Advanced Placement© At SIS
AP© Readiness
By design, the AP courses offered at SIS represent a tremendous range of skills and expectations. For this reason, it is very difficult to state in one or two sentences what qualifies a student as being “ready” for an AP course. It naturally varies from course to course. Furthermore, it is understood that a 10th grade student in an AP course is not the same as a 12th grade student in an AP course.
SIS recommends that students who choose to enroll in an AP course understand some important caveats:
- AP courses are designed provide additional challenge to students who are confident in their core academic skills (reading, writing, organization).
- AP courses are designed to extend students’ understanding of specific content knowledge and assume that students possess at least a basic level of proficiency in the content learning objectives of the prerequisite courses.
- AP course enrollment indicates a degree of intellectual curiosity and willingness to take risks when learning new ideas and skills.
- AP courses are all electives and are offered as opportunities for students to learn and grow in their academic skills.

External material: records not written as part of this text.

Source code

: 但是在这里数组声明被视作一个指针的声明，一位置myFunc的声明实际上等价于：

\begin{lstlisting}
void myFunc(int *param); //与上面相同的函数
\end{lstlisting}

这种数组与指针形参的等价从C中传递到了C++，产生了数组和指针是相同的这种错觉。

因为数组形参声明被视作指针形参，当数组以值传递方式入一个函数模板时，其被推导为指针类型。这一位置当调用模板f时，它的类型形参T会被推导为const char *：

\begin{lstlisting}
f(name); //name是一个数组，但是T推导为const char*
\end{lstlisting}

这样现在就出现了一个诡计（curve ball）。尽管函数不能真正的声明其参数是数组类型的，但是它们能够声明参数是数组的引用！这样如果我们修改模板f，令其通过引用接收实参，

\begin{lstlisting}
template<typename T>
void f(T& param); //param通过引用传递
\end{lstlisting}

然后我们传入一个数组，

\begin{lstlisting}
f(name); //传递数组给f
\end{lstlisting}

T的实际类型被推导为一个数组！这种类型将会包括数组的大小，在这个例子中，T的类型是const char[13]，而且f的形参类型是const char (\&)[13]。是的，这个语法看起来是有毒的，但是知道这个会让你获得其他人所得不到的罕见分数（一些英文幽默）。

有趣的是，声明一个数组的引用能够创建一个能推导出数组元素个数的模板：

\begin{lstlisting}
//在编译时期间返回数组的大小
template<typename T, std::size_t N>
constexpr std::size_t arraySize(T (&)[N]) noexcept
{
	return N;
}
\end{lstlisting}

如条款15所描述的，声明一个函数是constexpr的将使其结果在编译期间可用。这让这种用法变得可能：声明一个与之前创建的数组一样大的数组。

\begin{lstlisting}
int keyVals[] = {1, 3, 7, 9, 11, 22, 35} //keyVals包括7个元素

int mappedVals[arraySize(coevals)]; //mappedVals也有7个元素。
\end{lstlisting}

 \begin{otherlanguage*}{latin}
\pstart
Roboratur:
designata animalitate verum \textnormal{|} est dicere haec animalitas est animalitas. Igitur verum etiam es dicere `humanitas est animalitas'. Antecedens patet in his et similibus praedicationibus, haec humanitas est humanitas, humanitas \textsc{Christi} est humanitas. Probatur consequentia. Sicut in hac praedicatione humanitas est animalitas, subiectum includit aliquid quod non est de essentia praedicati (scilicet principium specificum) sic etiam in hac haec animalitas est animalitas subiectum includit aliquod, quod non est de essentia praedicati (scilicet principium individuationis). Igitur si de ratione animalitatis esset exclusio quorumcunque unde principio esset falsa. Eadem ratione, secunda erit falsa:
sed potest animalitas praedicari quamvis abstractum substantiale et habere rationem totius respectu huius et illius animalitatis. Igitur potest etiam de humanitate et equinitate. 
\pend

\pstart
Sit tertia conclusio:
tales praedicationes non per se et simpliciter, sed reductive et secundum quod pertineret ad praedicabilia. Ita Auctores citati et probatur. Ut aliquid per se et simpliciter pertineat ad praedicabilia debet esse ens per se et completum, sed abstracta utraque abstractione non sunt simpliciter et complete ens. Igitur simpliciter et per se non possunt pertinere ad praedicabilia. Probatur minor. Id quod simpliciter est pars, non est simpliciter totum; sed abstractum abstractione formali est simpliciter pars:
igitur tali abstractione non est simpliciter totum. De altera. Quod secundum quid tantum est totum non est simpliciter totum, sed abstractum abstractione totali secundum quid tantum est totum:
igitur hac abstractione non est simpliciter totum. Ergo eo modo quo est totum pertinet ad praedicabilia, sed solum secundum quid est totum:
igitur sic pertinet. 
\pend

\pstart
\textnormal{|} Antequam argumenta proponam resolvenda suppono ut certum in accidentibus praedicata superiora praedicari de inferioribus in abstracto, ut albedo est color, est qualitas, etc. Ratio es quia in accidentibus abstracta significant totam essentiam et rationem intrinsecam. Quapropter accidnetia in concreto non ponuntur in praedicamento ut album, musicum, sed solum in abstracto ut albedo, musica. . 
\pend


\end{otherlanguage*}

- Recommendation for an AP class indicates the teacher’s belief in a student’s readiness to engage the challenge of a course, but not a students’ readiness to earn a very high score. Students interested in specific grade outcomes should consider other non-AP options since access to opportunity does not guarantee the narrowly defined success of a specific high grade.
- AP Courses whose challenge is so great that it would require the student to receive yearlong tutoring or academic support in order to achieve a specific outcome may not be the best selection for a junior or senior. Prolonged academic support undermines the AP goal of training independent and responsible, college-ready students.
AP© Teachers
AP teachers at SIS are all experienced in their fields and have met the training/preparation requirements issued by the College Board. All possess a degree of expertise that qualifies them to challenge and assess students at a level that simulates college expectations. At the same time, AP teachers are high school teachers who do not confuse college level academic challenge with teaching college-aged adults. AP teachers understand that AP students are at varying levels of intellectual and emotional development, requiring a greater degree of guidance and nurturing than a college would expect of a typical freshman. The degree of differentiated instruction may be lower than in a required course, but all AP teachers, especially those teaching courses without introductory level courses (computer science, psychology, and statistics), anticipate that in order to scaffold on more advanced content and skills, they may have to review/reteach some more basic content or skills.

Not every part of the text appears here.